Task details —
Look through the material below. Return exactly the lines from the one with "of 'I'. Forbearance" through the one with "his mundane dealings.", both included.
Exercise inputs: Begin
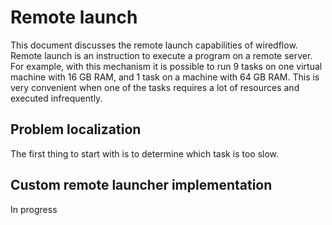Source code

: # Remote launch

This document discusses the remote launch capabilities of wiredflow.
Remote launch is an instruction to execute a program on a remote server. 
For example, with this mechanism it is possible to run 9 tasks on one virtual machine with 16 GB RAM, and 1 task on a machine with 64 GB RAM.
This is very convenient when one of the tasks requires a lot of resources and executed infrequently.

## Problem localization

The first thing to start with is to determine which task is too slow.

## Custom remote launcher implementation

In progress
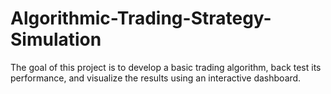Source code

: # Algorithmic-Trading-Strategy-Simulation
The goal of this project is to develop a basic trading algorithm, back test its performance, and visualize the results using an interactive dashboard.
Exercise inputs: End
Exercise inputs: Begin
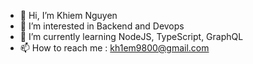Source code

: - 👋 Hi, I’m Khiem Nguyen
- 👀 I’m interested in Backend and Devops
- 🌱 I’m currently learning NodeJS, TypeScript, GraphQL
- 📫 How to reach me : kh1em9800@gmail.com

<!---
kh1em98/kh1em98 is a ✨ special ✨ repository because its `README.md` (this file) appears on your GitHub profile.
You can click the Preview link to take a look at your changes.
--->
Exercise inputs: End
Exercise inputs: Begin
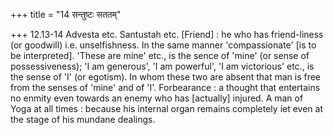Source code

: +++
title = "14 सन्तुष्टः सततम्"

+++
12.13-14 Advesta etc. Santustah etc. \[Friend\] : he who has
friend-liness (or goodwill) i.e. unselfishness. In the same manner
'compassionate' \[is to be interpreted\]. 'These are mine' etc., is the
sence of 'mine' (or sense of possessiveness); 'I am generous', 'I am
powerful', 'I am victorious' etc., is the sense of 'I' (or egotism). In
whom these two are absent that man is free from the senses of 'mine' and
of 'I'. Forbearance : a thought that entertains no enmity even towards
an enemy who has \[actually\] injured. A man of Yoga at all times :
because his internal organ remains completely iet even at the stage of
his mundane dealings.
Exercise inputs: End
Final answer —
of 'I'. Forbearance : a thought that entertains no enmity even towards
an enemy who has \[actually\] injured. A man of Yoga at all times :
because his internal organ remains completely iet even at the stage of
his mundane dealings.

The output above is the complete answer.